Principal constat, le commerce électronique rend plus délicate l’application des règles fiscales dites traditionnelles. Sur ce point, le code général des impôts et le livre des procédures fiscales seraient peu en harmonie avec les nouvelles technologies.
Dématérialisation, désintermédiation, désincarnation
Trois phénomènes imbriqués : la dématérialisation, la désintermédiation et la désincarnation.
« Les transactions deviennent moins visibles, ce qui perturbe non seulement l’application de la TVA mais aussi, plus généralement, la perception des impôts sur les bénéfices ou des cotisations sociales » explique le rapport. « Ce problème est aggravé par la désintermédiation, c'est-à-dire la disparition des intermédiaires commerciaux qui sont traditionnellement les collecteurs de TVA, au profit d’un rapport plus direct entre le producteur et le consommateur final qui supporte la TVA ».
Quant à la désincarnation de l’activité économique, elle a trait au fait qu’un site Internet reste un espace virtuel dont le lieu de localisation géographique, et donc juridique, est parfois mal aisé.
15 000 Français tirent revenus d’eBay
A titre d’exemple, la Cour des comptes stigmatise les attentions sur eBay. « S’il n’existe pas d’évaluation officielle des montants en jeu sur ce type de marché, certaines études indiquent que près de 15 000 Français vivraient des revenus des ventes de biens sur le site de vente aux enchères e-bay ». Des revenus rarement déclarés et pour lesquels la découverte des infractions est complexe. Généralement, c’est d’ailleurs à l’occasion d’affaires connexes que des cas d’évasion fiscale sont repérés. On se souvient ainsi de l’affaire jugée à Mulhouse ou des multiples actions en contrefaçon menées contre des vendeurs de faux produits de luxe.

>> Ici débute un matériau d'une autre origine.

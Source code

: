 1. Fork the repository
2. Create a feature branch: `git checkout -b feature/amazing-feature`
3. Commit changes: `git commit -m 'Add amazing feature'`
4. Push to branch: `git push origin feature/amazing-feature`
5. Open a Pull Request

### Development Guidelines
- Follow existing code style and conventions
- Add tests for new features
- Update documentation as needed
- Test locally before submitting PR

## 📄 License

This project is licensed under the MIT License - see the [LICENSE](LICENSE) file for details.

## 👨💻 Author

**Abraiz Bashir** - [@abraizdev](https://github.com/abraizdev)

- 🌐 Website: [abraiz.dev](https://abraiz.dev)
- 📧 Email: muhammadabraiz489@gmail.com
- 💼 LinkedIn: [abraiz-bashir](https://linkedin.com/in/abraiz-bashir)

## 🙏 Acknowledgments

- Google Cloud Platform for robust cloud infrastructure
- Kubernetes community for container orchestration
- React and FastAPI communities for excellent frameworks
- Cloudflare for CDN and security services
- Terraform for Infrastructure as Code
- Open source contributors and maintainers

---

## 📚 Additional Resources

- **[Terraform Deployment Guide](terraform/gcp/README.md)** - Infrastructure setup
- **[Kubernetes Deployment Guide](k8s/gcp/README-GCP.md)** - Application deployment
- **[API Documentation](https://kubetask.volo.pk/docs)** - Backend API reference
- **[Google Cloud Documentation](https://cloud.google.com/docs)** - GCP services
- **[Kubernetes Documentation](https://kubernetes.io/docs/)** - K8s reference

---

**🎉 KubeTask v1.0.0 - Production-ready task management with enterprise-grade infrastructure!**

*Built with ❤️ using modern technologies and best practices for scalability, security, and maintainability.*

Le problème est également complexe avec le développement des prestations dématérialisées de services. Le rapport cite un ensemble d’activités (télécommunications, logiciels, musique, vidéo à la demande, jeux en ligne) qui génèrent des flux de revenus difficilement palpables. « Comment les administrations fiscales et sociales pourront-elles s’assurer demain que les opérateurs de ses services respectent bien leurs obligations fiscales et sociales ? » s’inquiète la Cour.
Avenir incertain
Certains efforts sont cependant à noter, explique le rapport, comme des contrôles faits par les administrations, l’adoption de règles uniformes pour le calcul de la TVA (directive sur l’application de la TVA au commerce électronique de 2002).
Mais les règles sont considérées encore trop peu astreignantes, surtout à l’échelle internationale et de nombreux doutes perdurent pour l’avenir : « Bien qu’encore marginal pour le moment, le développement du commerce électronique et tout particulièrement des prestations de services dématérialisées pourrait générer dans les années qui viennent des opportunités de fraude nouvelles et importantes et poser ainsi un véritable défi aux services de contrôle, compte tenu de la difficulté pour réaliser un contrôle sur des opérateurs virtuels et ne disposant pas d’établissements stables sur le territoire national ».